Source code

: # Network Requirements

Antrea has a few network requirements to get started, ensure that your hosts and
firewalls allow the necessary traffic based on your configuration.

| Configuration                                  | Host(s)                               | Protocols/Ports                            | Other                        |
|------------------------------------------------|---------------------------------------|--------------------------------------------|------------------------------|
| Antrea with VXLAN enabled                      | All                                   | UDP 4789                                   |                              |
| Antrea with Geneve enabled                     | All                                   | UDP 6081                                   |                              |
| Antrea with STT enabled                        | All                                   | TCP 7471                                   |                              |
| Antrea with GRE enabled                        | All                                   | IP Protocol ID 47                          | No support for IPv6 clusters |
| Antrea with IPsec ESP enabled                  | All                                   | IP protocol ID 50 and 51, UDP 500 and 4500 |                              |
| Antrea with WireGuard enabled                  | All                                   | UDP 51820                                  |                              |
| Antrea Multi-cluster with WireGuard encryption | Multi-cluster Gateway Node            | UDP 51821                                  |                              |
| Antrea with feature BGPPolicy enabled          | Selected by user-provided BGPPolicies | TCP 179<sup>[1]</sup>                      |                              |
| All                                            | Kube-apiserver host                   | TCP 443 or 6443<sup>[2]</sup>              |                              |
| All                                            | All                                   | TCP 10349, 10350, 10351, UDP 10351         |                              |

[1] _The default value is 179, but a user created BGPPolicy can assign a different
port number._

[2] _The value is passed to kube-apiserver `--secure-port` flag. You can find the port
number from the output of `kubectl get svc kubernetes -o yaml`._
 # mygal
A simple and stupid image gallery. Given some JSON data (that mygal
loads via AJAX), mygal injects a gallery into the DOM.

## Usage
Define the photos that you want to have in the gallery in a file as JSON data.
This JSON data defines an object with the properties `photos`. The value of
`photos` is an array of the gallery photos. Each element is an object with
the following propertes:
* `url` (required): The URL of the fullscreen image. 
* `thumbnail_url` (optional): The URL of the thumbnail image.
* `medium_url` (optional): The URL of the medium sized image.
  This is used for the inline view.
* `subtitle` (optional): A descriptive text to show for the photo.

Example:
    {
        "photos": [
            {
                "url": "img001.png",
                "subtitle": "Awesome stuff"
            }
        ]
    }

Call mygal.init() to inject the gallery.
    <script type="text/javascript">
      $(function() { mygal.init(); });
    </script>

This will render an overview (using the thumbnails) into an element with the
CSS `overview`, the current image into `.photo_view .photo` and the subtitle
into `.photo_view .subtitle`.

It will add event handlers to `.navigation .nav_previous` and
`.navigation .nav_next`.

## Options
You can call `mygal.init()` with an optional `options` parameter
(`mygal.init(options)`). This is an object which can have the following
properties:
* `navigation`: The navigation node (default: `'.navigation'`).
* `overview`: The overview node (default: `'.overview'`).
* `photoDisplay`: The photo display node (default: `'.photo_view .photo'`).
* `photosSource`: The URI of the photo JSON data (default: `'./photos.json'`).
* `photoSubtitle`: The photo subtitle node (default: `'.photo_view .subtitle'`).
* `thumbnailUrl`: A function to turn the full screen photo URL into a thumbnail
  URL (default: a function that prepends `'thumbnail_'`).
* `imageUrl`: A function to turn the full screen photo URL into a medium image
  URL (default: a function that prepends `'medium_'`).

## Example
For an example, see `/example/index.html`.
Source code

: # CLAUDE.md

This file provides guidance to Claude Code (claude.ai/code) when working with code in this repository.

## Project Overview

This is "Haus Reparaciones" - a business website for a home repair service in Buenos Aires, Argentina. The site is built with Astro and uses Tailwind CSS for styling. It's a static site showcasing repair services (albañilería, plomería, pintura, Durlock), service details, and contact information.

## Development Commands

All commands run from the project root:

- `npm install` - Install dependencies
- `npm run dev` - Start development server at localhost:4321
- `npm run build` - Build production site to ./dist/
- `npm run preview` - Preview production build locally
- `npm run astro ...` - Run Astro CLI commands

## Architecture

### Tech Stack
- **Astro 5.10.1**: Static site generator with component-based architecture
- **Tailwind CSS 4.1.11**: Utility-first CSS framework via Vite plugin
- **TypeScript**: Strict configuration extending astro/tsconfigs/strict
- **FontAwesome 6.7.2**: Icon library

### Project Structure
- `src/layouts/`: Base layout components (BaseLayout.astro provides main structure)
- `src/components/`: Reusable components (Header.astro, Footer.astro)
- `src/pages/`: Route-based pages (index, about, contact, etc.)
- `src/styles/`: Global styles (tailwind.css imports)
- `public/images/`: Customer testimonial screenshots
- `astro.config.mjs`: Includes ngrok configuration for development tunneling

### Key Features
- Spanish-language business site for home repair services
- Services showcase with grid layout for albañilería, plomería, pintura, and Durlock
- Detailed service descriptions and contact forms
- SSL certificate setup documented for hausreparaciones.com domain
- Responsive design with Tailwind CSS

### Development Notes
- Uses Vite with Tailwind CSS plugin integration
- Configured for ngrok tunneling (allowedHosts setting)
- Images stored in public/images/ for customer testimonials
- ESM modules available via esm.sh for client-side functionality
------------------------------
• **YOUR INSTRUCTIONS**: The lines from the one with "- Responsive design with Tailwind CSS" through the final line of the data are to be reproduced exactly, both included, with no other lines.

• **SOLUTION FOR THIS EXERCISE**:
- Responsive design with Tailwind CSS

### Development Notes
- Uses Vite with Tailwind CSS plugin integration
- Configured for ngrok tunneling (allowedHosts setting)
- Images stored in public/images/ for customer testimonials
- ESM modules available via esm.sh for client-side functionality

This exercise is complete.